[Stored data entries]
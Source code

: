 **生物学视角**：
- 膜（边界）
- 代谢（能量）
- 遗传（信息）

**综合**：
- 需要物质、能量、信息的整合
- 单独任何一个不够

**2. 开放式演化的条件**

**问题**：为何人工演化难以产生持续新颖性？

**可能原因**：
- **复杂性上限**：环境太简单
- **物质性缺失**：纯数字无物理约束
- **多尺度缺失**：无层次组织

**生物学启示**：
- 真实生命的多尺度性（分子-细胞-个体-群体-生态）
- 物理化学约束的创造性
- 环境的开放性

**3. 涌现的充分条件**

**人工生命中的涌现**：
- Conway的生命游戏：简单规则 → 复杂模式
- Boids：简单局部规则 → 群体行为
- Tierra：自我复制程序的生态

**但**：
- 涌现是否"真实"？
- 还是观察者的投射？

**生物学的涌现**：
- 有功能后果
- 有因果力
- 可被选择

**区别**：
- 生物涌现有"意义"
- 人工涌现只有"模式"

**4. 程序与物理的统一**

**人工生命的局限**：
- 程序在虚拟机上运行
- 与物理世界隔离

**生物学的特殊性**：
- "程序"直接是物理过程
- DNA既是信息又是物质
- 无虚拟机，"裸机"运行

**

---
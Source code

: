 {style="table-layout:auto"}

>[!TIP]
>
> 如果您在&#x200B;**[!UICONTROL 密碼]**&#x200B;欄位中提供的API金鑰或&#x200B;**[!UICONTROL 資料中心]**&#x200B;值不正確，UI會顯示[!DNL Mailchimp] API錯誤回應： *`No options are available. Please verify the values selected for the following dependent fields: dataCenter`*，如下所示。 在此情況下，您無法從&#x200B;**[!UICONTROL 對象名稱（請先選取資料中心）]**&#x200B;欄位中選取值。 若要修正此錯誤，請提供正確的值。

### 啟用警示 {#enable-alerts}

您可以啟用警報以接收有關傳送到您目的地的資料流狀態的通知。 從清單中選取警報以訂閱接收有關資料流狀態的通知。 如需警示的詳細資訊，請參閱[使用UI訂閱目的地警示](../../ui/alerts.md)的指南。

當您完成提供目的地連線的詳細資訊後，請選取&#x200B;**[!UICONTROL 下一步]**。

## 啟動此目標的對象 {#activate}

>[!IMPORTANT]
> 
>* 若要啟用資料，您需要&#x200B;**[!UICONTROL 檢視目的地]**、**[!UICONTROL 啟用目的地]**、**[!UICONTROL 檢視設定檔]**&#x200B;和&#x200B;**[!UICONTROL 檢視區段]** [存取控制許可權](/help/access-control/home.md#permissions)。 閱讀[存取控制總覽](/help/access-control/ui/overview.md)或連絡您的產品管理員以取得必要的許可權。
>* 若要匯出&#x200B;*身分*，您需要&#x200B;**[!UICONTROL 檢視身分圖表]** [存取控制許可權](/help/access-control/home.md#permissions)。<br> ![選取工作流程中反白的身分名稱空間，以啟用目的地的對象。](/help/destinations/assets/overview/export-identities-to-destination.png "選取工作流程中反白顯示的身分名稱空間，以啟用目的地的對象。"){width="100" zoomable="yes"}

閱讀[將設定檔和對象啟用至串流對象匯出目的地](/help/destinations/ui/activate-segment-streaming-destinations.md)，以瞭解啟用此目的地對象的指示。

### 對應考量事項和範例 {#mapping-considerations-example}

§ **What to produce**
Show every line above in which the word "activate" appears.

§ **Solution to the exercise**
## 啟動此目標的對象 {#activate}
閱讀[將設定檔和對象啟用至串流對象匯出目的地](/help/destinations/ui/activate-segment-streaming-destinations.md)，以瞭解啟用此目的地對象的指示。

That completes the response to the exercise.